Penyesalan yang besar sudah mulai masuk ke rongga hatinya. Air mata mulai membasahi seulas wajah kusut yang hampir stres karena keinginannya itu. Penyesalan, ingin mengulangi lagi waktu yang dulu pernah dia lalui. Dia sungguh merasakan betapa singkatnya waktu ini. Hingga sekarang dia merasakan betapa sangat sebentarnya dia merasakan bisa berkuasa. Dia hanya merasakan sebentar kebahagiaan. Itu karena sikapnya sendiri. Mungkin ini adalah balasan yang paling pantas untuk di dapatkannya.

Pria yang dulu kecil itu tengah terduduk di atas banyaknya tumpukan sampah. Bajunya kotor. Wajahnya lusuh. Penampilannya sungguh seperti seorang gelandangan. Pandangannya nanar menatap langit. Air matanya turun membasahi setiap lekuk kusut wajah lusuhnya.

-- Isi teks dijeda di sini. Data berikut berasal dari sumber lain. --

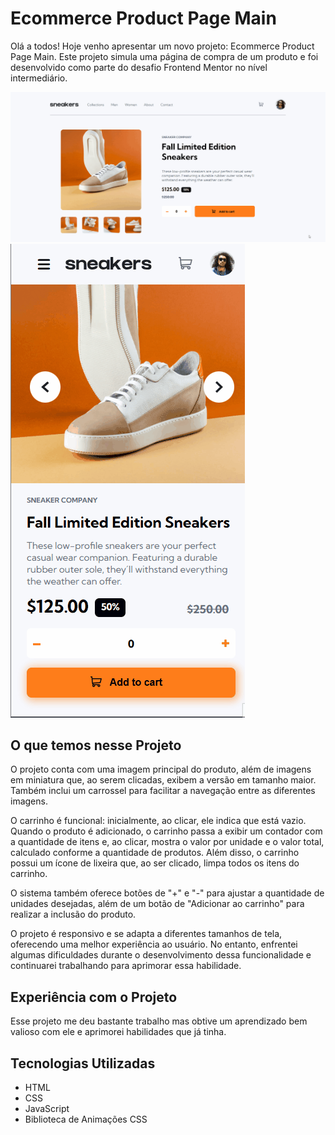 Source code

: # Ecommerce Product Page Main

Olá a todos! Hoje venho apresentar um novo projeto: Ecommerce Product Page Main. Este projeto simula uma página de compra de um produto e foi desenvolvido como parte do desafio Frontend Mentor no nível intermediário.

[<img src="./gif-ecommerce-product.gif">]()
[<img src="./gif-ecommerce-product-responsivo.gif">]()

## O que temos nesse Projeto

O projeto conta com uma imagem principal do produto, além de imagens em miniatura que, ao serem clicadas, exibem a versão em tamanho maior. Também inclui um carrossel para facilitar a navegação entre as diferentes imagens.

O carrinho é funcional: inicialmente, ao clicar, ele indica que está vazio. Quando o produto é adicionado, o carrinho passa a exibir um contador com a quantidade de itens e, ao clicar, mostra o valor por unidade e o valor total, calculado conforme a quantidade de produtos. Além disso, o carrinho possui um ícone de lixeira que, ao ser clicado, limpa todos os itens do carrinho.

O sistema também oferece botões de "+" e "-" para ajustar a quantidade de unidades desejadas, além de um botão de "Adicionar ao carrinho" para realizar a inclusão do produto.

O projeto é responsivo e se adapta a diferentes tamanhos de tela, oferecendo uma melhor experiência ao usuário. No entanto, enfrentei algumas dificuldades durante o desenvolvimento dessa funcionalidade e continuarei trabalhando para aprimorar essa habilidade.

## Experiência com o Projeto

Esse projeto me deu bastante trabalho mas obtive um aprendizado bem valioso com ele e aprimorei habilidades que já tinha.

## Tecnologias Utilizadas

- HTML
- CSS
- JavaScript
- Biblioteca de Animações CSS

“Ya Allah. Hidupku tak ubah. Dari dulu masih seperti ini. Bahkan sekarang lebih parah. Aku sangat berharap bahwa aku bisa mengubah seluruh dunia. Tapi itu sangat sulit. Aku tahu mengapa. Karena seharusnya aku memulai dari yang paling kecil. Diriku. Tapi aku tak bisa. Aku selalu merasa dengan mengalahkan orang lain adalah hal yang sangat hebat. Namun aku salah. Mengalahkan ego diri sendirilah yang lebih hebat. Ya Allah, aku harap aku lebih menyadari ini dari sebelumnya.” Lirihnya.

Pria itu mengusap secercah air matanya. Dia pun berdiri dan mulai berjalan menjauhi tumpukan sampah itu. Jalannya gontai mengetahui takdir dan kejamnya dunia saat itu. Wajahnya sudah tak menunjukan dia yang dulu lagi. Sikapnya pun sama. Begitulah! Orang-orang selalu seperti dia selalu menyesal pada akhirnya. Padahal, dengan apa yang dia lakukan tak dapat mengubah dirinya. Bukan dengan mengubah sesuatu dapat mengubah diri. Tapi mengubah diri dapat mengubah sesuatu. Maka, jangan seperti dia. Hingga akhir, yang dia dapat hanyalah TAK UBAH.